Yıldız Gökhan, Gürel Ali Etem, Cingiz Zafer, Ağbulut Ümit
Department of Electronics and Automation, Düzce Vocational School, Düzce University, Düzce, 81010, Türkiye.
Department of Electricity and Energy, Düzce Vocational School, Düzce University, Düzce, 81010, Türkiye.
Heliyon. 2024 Sep 13;10(19):e37691. doi: 10.1016/j.heliyon.2024.e37691. eCollection 2024 Oct 15.
The need for energy is rising significantly with the growth of technology in the world. This energy need is largely met by fossil fuels. The enhancement in their prices and the damage they induce to the environment, scientists have turned to alternative energy sources due to the depletion of fossil fuels. In recent years, these alternative energy sources have come to the fore as solar, wind, and wave energy. However, heating and refrigeration systems, whose share of energy consumption in buildings in the world is 40 %, can also compete with these alternative energy sources. In particular, heat pumps (HP) are at a level that can compete with renewable energy sources to seriously reduce this rate. In this study, different nanoparticles were added to the Polyol ester oil (POE) utilized in the compressor to enhance the performance of the HP. Thermodynamic, environmental, and economic performances of the obtained nanolubricants at different concentrations (0.5 wt% and 1 wt%) and flow rates (15, 30, and 45 g/s) were evaluated. The highest COP value of the HP was calculated as 4.14 at 0.5 wt% B-POE at 45 g/s. The best energy consumption in the HP was obtained with 0.5 wt% B-POE nanolubricant with a decrease of 10.96 % at 45 g/s compared to pure POE. The highest exergy efficiency in the HP was calculated at 0.5 wt% B-POE nanolubricant with a 13.53 % increase at 30 g/s compared to pure POE. The best exergoeconomic parameter ( ) performance was determined as 3.7148 kWh/$ in 1 wt% TiO-POE nanolubricant at 45 g/s. The best enviro-economic value of 0.16182 ¢/h was obtained with 0.5 wt% B-POE nanolubricant at 45 g/s. In line with the results obtained, it was observed that the B-POE nanolubricant has a performance that can compete with the good-performing TiO-POE nanolubricant.
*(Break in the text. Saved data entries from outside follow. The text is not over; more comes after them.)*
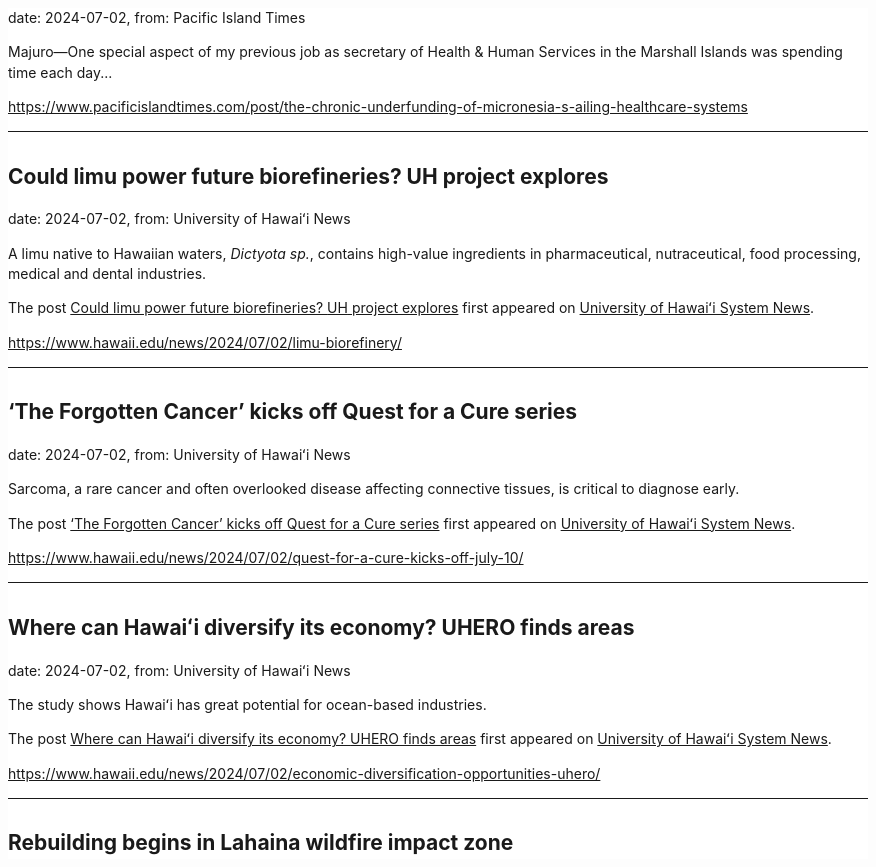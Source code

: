 date: 2024-07-02, from: Pacific Island Times

Majuro—One special aspect of my previous job as secretary of Health &#38; Human Services in the Marshall Islands was spending time each day... 

<https://www.pacificislandtimes.com/post/the-chronic-underfunding-of-micronesia-s-ailing-healthcare-systems>

---

## Could limu power future biorefineries? UH project explores

date: 2024-07-02, from: University of Hawaiʻi News

<p>A limu native to Hawaiian waters, <em>Dictyota sp.</em>, contains high-value ingredients in pharmaceutical, nutraceutical, food processing, medical and dental industries.</p>
The post <a href="https://www.hawaii.edu/news/2024/07/02/limu-biorefinery/">Could limu power future biorefineries? <abbr>UH</abbr> project explores</a> first appeared on <a href="https://www.hawaii.edu/news">University of Hawaiʻi System News</a>. 

<https://www.hawaii.edu/news/2024/07/02/limu-biorefinery/>

---

## ‘The Forgotten Cancer’ kicks off Quest for a Cure series

date: 2024-07-02, from: University of Hawaiʻi News

<p>Sarcoma, a rare cancer and often overlooked disease affecting connective tissues, is critical to diagnose early.</p>
The post <a href="https://www.hawaii.edu/news/2024/07/02/quest-for-a-cure-kicks-off-july-10/">‘The Forgotten Cancer’ kicks off Quest for a Cure series</a> first appeared on <a href="https://www.hawaii.edu/news">University of Hawaiʻi System News</a>. 

<https://www.hawaii.edu/news/2024/07/02/quest-for-a-cure-kicks-off-july-10/>

---

## Where can Hawaiʻi diversify its economy? UHERO finds areas

date: 2024-07-02, from: University of Hawaiʻi News

<p>The study shows <span aria-label="Hawaii">Hawai&#699;i</span> has great potential for ocean-based industries.</p>
The post <a href="https://www.hawaii.edu/news/2024/07/02/economic-diversification-opportunities-uhero/">Where can Hawaiʻi diversify its economy? <abbr>UHERO</abbr> finds areas</a> first appeared on <a href="https://www.hawaii.edu/news">University of Hawaiʻi System News</a>. 

<https://www.hawaii.edu/news/2024/07/02/economic-diversification-opportunities-uhero/>

---

## Rebuilding begins in Lahaina wildfire impact zone
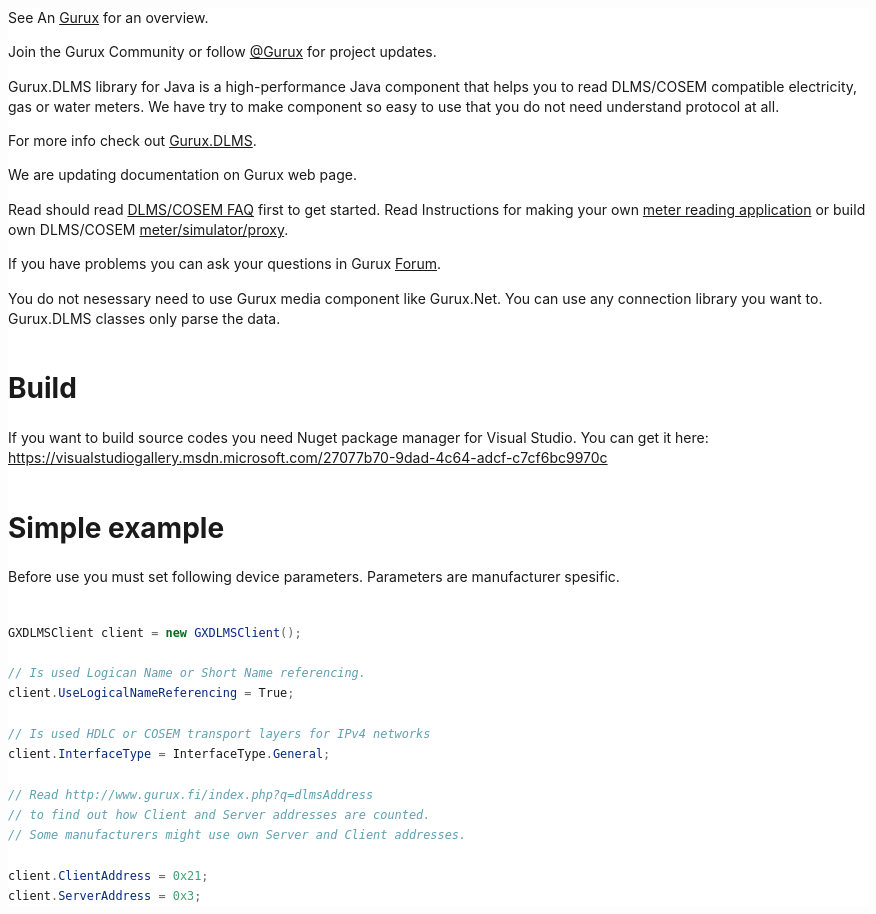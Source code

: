 See An [Gurux](http://www.gurux.org/ "Gurux") for an overview.

Join the Gurux Community or follow [@Gurux](https://twitter.com/guruxorg "@Gurux") for project updates.

Gurux.DLMS library for Java is a high-performance Java component that helps you to read DLMS/COSEM compatible electricity, gas or water meters. We have try to make component so easy to use that you do not need understand protocol at all.

For more info check out [Gurux.DLMS](http://www.gurux.fi/index.php?q=Gurux.DLMS "Gurux.DLMS").

We are updating documentation on Gurux web page. 

Read should read [DLMS/COSEM FAQ](http://www.gurux.org/index.php?q=DLMSCOSEMFAQ) first to get started. Read Instructions for making your own [meter reading application](http://www.gurux.org/index.php?q=DLMSIntro) or build own 
DLMS/COSEM [meter/simulator/proxy](http://www.gurux.org/index.php?q=OwnDLMSMeter).

If you have problems you can ask your questions in Gurux [Forum](http://www.gurux.org/forum).

You do not nesessary need to use Gurux media component like Gurux.Net. 
You can use any connection library you want to.
Gurux.DLMS classes only parse the data.

Build
=========================== 

If you want to build source codes you need Nuget package manager for Visual Studio.
You can get it here:
https://visualstudiogallery.msdn.microsoft.com/27077b70-9dad-4c64-adcf-c7cf6bc9970c


Simple example
=========================== 
Before use you must set following device parameters. 
Parameters are manufacturer spesific.


```c#

GXDLMSClient client = new GXDLMSClient();

// Is used Logican Name or Short Name referencing.
client.UseLogicalNameReferencing = True;

// Is used HDLC or COSEM transport layers for IPv4 networks
client.InterfaceType = InterfaceType.General;

// Read http://www.gurux.fi/index.php?q=dlmsAddress
// to find out how Client and Server addresses are counted.
// Some manufacturers might use own Server and Client addresses.

client.ClientAddress = 0x21;
client.ServerAddress = 0x3;

```

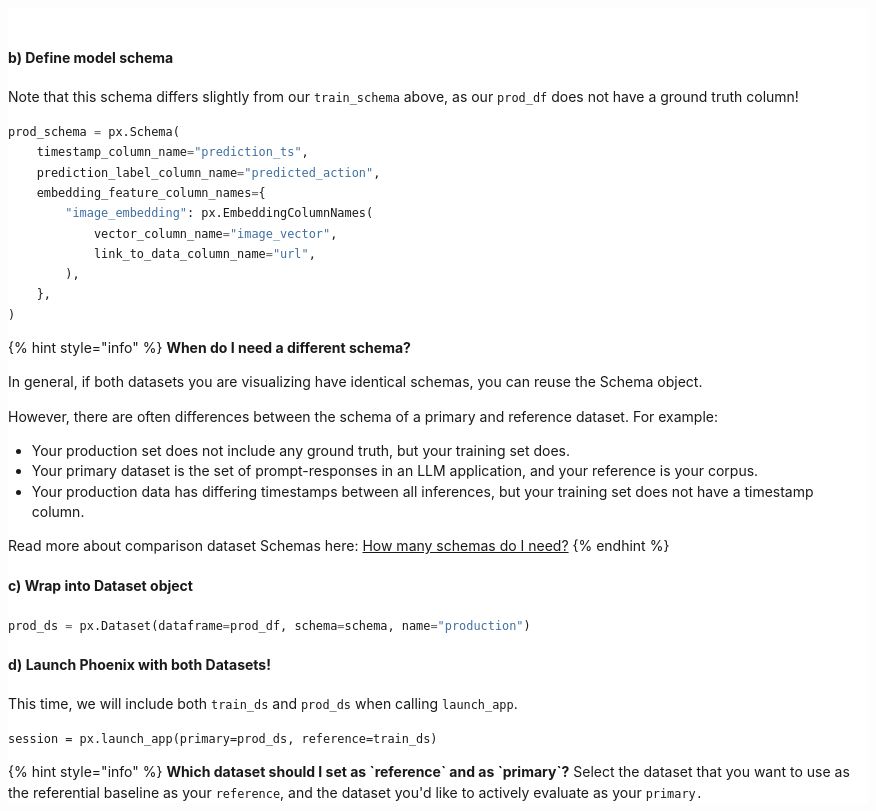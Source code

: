 <figure><img src="../../.gitbook/assets/TEMP - inferences df preview - prod" alt=""><figcaption></figcaption></figure>

#### b) Define model schema

Note that this schema differs slightly from our `train_schema` above, as our `prod_df` does not have a ground truth column!

```python
prod_schema = px.Schema(
    timestamp_column_name="prediction_ts",
    prediction_label_column_name="predicted_action",
    embedding_feature_column_names={
        "image_embedding": px.EmbeddingColumnNames(
            vector_column_name="image_vector",
            link_to_data_column_name="url",
        ),
    },
)
```

{% hint style="info" %}
**When do I need a different schema?**

In general, if both datasets you are visualizing have identical schemas, you can reuse the Schema object.

However, there are often differences between the schema of a primary and reference dataset. For example:

* Your production set does not include any ground truth, but your training set does.
* Your primary dataset is the set of prompt-responses in an LLM application, and your reference is your corpus.
* Your production data has differing timestamps between all inferences, but your training set does not have a timestamp column.

Read more about comparison dataset Schemas here: [How many schemas do I need?](https://docs.arize.com/phoenix/\~/changes/v6Zhm276x8LlKmwqElIA/quickstart/inferences#how-many-schemas-do-i-need)
{% endhint %}

#### c) Wrap into Dataset object

```python
prod_ds = px.Dataset(dataframe=prod_df, schema=schema, name="production")
```

#### **d) Launch Phoenix with both Datasets!**

This time, we will include both `train_ds` and `prod_ds` when calling `launch_app`.

```
session = px.launch_app(primary=prod_ds, reference=train_ds)
```

{% hint style="info" %}
**Which dataset should I set as \`reference\` and as \`primary\`?** Select the dataset that you want to use as the referential baseline as your `reference`, and the dataset you'd like to actively evaluate as your `primary.`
随着全球科技的发展,能源需求显著增长。这种能源需求主要由化石燃料满足。由于化石燃料价格上涨及其对环境造成的破坏,且化石燃料日益枯竭,科学家们已转向替代能源。近年来,太阳能、风能和波浪能等替代能源备受关注。然而,供暖和制冷系统在全球建筑能源消耗中占比40%,它们也能与这些替代能源相竞争。特别是热泵(HP),其性能足以与可再生能源竞争,从而大幅降低这一能耗比例。在本研究中,向压缩机中使用的多元醇酯油(POE)添加了不同的纳米颗粒,以提高热泵的性能。对不同浓度(0.5 wt%和1 wt%)和流速(15、30和45 g/s)下所得纳米润滑剂的热力学、环境和经济性能进行了评估。在45 g/s流速下,0.5 wt%的硼化多元醇酯油(B-POE)纳米润滑剂对应的热泵最高性能系数(COP)值计算为4.14。在45 g/s流速下,0.5 wt%的B-POE纳米润滑剂使热泵能耗降至最低,与纯POE相比降低了10.96%。在30 g/s流速下,0.5 wt%的B-POE纳米润滑剂对应的热泵火用效率最高,与纯POE相比提高了13.53%。在45 g/s流速下,1 wt%的二氧化钛多元醇酯油(TiO-POE)纳米润滑剂对应的最佳火用经济参数( )性能确定为3.7148 kWh/$。在45 g/s流速下,0.5 wt%的B-POE纳米润滑剂对应的最佳环境经济价值为0.16182美分/小时。根据所得结果观察到,B-POE纳米润滑剂的性能可与性能良好的TiO-POE纳米润滑剂相媲美。